→ **PROBLEM STATEMENT**
From the listing below, work out how many lines contain "Account"; the answer is that number and nothing more.
---------- SUPPLIED RECORDS ----------
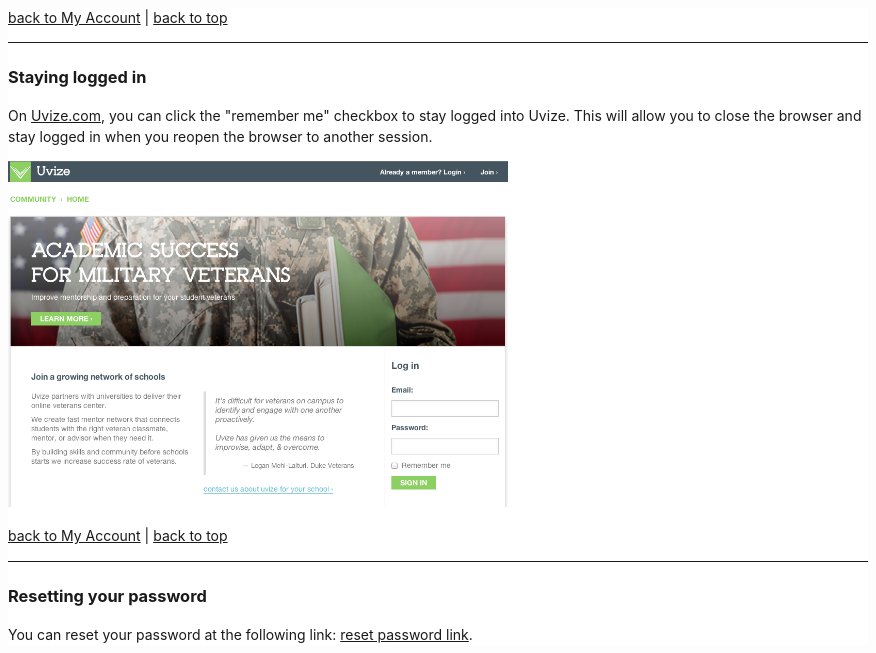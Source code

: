 [back to My Account](#account) | [back to top](#top)

***

### <a name="remember-me"></a>Staying logged in

On [Uvize.com](https://www.uvize.com/), you can click the "remember me" checkbox to stay logged into Uvize. This will allow you to close the browser and stay logged in when you reopen the browser to another session.

<a href="gfx/uvize-log-in.png">
  <img src="gfx/uvize-log-in.png" alt="remember me" style="width:500px;">
</a>

[back to My Account](#account) | [back to top](#top)

***

### <a name="reset-password"></a>Resetting your password

You can reset your password at the following link: [reset password link](https://www.uvize.com/users/password/new).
----------
→ **SOLVED PROBLEM**
2